While G1P [8], G2P [4] and G9P [8] accounted for 64.4% of strains, a number of unusual strains including uncommon G and P combinations such as G1P [4], G2P [8] and bovine-human reassortant strains PS-341 mouse such as G10P [11] were also identified. G3 and G4 rotaviruses were not seen in this population. The common genotypes caused more severe disease than rare or reassortant strains. Higher disease severity has been shown to correspond with greater virus replication by stool

viral load [23]. It would be interesting to quantify the rotavirus shed in stools of children infected with these genotypes and determine if viral load is greater in common genotypes, indicating a replicative advantage possibly resulting in more severe disease. However, it is important to note that

the hospital based study design is biased towards severe cases and a better assessment of severity and genotype can be obtained through a combination of hospital and community based studies. In summary, the study provides an in-depth clinical description of rotavirus Pomalidomide in vitro gastroenteritis and underscores the need for a uniform measure of severity assessment and clinical data collection in vaccine studies. This work was supported by grants from the Indian Council of Medical Research and the Centers for Disease Control and Prevention, Atlanta, USA. Conflict of interest: None to declare “
“Diarrhoea remains an important cause of death in children under five years of age worldwide and accounted for an estimated 1.3 million deaths in 2008. In the Africa region, 19% of the 4.2 million annual deaths were caused by diarrhoea.
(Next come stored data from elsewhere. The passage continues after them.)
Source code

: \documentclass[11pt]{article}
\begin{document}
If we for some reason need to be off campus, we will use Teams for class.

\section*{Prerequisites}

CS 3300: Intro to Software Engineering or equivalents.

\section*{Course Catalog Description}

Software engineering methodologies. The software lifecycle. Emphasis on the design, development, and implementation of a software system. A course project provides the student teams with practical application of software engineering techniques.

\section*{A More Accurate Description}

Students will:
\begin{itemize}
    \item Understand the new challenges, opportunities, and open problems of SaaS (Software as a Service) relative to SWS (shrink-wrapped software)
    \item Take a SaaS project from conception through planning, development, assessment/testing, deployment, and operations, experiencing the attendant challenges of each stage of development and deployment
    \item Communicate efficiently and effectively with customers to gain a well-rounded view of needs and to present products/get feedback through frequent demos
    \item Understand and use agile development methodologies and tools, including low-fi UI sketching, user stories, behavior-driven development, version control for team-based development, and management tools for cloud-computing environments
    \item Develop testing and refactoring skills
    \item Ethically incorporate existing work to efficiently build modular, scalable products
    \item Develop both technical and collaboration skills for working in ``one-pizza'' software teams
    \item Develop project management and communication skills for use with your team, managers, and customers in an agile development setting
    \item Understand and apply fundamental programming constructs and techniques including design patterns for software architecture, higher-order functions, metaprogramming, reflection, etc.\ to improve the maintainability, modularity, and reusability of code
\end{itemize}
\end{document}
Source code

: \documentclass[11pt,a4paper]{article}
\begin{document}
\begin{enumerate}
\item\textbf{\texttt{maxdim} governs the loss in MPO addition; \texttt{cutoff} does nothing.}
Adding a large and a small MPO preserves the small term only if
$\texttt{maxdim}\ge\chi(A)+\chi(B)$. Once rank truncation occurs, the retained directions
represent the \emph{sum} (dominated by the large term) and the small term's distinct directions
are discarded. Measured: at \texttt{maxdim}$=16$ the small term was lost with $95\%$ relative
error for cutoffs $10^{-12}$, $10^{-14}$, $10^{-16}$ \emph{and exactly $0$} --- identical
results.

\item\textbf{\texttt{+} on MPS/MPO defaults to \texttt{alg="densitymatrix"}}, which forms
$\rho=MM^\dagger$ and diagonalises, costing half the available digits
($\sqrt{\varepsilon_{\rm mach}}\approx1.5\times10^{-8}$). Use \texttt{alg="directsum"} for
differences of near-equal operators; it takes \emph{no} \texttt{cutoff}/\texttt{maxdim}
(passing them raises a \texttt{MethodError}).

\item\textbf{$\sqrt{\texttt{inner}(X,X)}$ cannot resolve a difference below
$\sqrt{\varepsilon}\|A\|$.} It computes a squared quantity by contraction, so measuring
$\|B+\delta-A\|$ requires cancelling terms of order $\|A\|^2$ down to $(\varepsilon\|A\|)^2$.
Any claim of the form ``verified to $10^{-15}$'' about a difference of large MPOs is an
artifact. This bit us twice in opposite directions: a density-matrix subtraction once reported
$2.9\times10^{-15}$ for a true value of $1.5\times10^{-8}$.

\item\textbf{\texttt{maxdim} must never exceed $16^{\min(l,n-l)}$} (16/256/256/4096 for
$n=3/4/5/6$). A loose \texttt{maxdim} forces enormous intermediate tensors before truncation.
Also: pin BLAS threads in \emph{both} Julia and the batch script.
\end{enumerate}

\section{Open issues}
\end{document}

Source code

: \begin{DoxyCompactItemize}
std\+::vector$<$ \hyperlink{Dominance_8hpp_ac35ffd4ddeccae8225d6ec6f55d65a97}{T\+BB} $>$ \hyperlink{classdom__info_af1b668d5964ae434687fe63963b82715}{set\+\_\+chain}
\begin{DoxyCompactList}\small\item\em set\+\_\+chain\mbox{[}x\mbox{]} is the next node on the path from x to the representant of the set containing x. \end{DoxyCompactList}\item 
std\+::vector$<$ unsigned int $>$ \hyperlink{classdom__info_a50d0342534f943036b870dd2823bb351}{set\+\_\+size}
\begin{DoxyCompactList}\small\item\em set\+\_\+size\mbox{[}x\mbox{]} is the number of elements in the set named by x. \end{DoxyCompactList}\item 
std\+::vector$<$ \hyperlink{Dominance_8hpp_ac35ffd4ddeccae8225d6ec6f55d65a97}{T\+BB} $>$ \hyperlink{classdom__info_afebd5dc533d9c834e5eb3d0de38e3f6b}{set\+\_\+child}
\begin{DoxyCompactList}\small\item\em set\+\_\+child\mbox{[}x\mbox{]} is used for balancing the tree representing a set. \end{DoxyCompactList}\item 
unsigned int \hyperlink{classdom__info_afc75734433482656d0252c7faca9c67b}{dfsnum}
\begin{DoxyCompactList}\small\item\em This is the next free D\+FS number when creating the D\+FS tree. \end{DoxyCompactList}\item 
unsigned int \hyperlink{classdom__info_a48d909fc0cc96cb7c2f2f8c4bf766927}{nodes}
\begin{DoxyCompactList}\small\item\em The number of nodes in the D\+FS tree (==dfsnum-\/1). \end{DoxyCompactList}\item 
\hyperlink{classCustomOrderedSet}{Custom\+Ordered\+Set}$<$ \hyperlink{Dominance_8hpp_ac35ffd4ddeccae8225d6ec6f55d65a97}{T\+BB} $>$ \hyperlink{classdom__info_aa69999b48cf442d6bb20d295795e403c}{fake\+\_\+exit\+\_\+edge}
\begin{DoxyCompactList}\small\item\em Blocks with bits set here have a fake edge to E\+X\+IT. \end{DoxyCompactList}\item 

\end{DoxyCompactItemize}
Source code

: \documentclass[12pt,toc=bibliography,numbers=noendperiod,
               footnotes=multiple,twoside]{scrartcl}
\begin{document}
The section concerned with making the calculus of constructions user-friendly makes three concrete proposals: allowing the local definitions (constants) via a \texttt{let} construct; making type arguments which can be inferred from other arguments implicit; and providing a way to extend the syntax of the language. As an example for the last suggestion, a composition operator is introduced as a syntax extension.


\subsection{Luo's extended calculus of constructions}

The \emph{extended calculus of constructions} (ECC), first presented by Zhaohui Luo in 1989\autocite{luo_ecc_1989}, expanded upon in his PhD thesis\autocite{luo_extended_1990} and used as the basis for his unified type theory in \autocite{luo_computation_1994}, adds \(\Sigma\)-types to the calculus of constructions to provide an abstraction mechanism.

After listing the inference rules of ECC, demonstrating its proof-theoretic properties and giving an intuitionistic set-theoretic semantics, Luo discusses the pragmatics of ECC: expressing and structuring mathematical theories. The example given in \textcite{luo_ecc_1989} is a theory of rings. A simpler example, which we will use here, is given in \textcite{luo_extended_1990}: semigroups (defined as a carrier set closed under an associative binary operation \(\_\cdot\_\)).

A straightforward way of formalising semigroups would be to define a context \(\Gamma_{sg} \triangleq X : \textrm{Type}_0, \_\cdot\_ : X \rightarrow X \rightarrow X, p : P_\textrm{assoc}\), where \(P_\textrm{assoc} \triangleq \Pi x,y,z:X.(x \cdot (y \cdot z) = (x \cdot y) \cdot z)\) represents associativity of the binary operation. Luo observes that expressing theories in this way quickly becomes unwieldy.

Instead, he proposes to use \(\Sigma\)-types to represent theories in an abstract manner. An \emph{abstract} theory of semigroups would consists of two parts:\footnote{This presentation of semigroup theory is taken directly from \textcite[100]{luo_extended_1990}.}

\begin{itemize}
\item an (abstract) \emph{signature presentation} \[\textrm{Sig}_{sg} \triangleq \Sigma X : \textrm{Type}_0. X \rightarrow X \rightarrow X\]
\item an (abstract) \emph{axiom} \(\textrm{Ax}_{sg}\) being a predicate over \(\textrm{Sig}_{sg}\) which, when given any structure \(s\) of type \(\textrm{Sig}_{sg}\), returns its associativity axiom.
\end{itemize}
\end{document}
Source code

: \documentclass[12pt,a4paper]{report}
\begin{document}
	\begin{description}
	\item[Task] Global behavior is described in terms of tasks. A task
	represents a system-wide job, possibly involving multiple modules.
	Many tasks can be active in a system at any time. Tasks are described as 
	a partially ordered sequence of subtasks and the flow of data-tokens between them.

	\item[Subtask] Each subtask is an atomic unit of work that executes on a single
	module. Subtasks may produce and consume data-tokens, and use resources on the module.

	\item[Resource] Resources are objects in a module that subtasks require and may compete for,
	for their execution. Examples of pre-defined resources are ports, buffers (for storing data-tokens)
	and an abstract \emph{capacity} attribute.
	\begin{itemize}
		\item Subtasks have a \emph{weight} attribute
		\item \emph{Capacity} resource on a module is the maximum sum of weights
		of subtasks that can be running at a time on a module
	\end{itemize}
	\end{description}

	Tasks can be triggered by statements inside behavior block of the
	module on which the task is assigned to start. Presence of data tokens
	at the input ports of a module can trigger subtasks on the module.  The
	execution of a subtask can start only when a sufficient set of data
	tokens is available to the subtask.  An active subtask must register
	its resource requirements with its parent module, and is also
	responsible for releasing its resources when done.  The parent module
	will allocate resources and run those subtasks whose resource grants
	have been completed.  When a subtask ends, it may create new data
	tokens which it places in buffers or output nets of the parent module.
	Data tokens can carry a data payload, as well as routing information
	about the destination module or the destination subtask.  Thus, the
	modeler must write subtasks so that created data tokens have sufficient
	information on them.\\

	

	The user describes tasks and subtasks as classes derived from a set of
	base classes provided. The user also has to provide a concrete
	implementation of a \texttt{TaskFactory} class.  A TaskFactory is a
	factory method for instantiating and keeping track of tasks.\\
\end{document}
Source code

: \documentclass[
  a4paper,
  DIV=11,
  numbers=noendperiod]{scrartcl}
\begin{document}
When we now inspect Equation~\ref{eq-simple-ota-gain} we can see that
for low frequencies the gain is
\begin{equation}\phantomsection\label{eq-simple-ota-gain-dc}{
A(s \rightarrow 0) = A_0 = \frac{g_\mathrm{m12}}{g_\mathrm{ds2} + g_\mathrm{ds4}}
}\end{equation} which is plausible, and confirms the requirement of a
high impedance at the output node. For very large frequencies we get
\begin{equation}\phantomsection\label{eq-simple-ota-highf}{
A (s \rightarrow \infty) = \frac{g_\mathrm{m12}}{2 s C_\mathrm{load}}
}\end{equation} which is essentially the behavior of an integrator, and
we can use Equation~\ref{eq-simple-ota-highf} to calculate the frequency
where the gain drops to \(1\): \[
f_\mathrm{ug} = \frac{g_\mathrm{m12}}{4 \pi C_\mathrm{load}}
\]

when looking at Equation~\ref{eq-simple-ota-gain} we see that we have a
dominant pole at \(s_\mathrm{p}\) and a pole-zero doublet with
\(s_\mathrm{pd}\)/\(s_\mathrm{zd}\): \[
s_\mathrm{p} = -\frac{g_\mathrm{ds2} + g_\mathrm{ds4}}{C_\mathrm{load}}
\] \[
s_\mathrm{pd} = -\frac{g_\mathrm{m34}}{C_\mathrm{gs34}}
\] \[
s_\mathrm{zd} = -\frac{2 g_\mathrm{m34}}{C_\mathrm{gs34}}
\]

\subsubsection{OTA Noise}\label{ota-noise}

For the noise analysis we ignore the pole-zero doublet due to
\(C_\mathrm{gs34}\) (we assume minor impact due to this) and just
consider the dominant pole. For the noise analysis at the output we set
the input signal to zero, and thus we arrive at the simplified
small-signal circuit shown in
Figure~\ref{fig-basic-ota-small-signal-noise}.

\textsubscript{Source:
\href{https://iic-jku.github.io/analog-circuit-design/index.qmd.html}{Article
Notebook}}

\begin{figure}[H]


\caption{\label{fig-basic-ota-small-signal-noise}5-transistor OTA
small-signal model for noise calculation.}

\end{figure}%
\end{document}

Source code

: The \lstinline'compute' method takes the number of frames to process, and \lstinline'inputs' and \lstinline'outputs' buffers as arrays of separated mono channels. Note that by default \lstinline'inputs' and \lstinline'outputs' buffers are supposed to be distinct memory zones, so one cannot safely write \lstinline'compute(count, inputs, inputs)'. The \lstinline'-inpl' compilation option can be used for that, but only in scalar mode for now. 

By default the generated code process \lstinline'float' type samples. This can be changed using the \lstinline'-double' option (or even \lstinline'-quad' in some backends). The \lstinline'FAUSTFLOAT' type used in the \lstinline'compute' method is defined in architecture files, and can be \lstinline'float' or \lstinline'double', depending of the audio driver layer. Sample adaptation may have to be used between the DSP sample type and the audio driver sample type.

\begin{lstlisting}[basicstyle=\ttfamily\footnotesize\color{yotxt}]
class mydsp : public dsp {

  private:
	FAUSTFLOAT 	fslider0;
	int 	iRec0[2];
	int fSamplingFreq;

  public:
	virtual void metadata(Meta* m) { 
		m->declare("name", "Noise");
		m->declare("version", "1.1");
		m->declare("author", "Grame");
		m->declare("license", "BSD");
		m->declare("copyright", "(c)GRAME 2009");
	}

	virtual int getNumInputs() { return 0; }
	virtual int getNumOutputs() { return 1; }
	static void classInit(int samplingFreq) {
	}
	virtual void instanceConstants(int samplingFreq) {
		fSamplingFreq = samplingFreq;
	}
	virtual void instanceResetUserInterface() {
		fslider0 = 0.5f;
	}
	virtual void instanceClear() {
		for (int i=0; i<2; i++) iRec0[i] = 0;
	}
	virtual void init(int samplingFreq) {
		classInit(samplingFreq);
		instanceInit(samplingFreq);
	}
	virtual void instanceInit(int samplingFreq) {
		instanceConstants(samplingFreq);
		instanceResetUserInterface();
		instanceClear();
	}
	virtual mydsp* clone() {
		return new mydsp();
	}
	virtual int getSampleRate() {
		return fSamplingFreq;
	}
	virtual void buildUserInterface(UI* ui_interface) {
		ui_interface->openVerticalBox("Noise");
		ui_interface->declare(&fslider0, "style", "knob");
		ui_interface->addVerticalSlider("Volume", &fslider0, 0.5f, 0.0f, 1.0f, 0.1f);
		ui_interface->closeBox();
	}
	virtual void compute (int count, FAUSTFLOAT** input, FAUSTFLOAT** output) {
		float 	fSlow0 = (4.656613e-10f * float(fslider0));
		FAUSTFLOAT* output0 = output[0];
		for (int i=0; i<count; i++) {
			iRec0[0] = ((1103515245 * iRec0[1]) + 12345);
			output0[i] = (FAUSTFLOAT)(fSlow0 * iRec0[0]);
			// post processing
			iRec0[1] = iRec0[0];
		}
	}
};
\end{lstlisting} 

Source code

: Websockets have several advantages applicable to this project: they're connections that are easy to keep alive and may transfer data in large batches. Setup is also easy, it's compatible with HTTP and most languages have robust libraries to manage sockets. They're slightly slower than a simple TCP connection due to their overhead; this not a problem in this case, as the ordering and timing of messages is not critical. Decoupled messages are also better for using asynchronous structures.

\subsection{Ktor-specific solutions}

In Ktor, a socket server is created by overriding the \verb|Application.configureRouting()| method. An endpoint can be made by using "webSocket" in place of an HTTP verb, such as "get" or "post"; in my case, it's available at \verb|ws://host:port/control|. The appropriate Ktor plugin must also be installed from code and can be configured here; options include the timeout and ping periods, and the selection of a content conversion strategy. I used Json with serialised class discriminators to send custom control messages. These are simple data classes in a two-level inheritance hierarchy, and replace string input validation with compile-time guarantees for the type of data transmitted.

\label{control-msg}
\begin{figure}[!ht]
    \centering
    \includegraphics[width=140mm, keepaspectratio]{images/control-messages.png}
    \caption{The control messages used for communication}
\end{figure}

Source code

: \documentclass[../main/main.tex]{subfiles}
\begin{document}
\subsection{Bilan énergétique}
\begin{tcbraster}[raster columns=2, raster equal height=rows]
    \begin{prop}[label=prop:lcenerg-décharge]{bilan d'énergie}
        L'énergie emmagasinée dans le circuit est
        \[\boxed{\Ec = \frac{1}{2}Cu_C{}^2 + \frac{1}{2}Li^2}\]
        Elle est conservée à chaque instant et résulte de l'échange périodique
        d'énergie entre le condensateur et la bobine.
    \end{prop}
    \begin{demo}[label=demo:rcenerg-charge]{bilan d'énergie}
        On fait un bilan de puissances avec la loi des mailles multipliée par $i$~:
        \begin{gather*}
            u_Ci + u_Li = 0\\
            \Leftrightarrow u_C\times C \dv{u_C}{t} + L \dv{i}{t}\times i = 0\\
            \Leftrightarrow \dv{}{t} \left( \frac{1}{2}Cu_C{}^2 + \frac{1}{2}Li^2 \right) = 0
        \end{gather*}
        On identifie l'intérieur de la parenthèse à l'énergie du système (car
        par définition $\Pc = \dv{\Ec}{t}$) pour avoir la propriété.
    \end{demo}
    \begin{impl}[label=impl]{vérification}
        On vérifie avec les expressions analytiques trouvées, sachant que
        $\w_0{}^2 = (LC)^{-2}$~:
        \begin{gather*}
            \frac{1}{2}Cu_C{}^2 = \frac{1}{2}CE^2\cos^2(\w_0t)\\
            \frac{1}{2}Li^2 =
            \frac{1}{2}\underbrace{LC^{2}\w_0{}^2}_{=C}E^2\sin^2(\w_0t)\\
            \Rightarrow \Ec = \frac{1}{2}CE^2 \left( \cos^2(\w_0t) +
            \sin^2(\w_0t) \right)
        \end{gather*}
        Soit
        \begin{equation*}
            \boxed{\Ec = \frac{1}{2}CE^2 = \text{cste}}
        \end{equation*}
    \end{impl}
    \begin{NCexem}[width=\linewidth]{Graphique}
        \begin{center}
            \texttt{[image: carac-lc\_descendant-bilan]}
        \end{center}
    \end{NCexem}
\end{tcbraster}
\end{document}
In addition, 90% of deaths due to AIDS in children occurred in this region [1]. Ribonucleotide reductase Diarrhoeal disease has been identified as a leading cause of morbidity and mortality in

HIV-infected children. Incidence rates for acute diarrhoea, recurrent diarrhoea and persistent diarrhoea were shown to be higher in HIV-infected infants compared to HIV-uninfected infants [2]. In South Africa, HIV-infected children admitted with diarrhoea were more likely to have prolonged diarrhoea, malnutrition, require a longer hospital stay and have a co-diagnosis of pneumonia. They also had a higher frequency of recurrent diarrhoea and recurrent hospital admissions [3], [4] and [5]. Data on the burden of rotavirus disease in HIV-infected children are limited. Globally, rotavirus is the main cause of acute gastroenteritis and accounted for 527,000 under-five childhood deaths in 2004. Rotavirus detection rates ranged from 16 to 66% with a mean detection rate in the Africa regions of 30% [6]. A review of South African studies shows that rotavirus contributes significantly to childhood diarrhoea in South Africa, with a median detection rate of 24% among inpatients [7]. Surveillance data from Gauteng, South Africa shows 23% of children hospitalised with diarrhoea were rotavirus positive [8].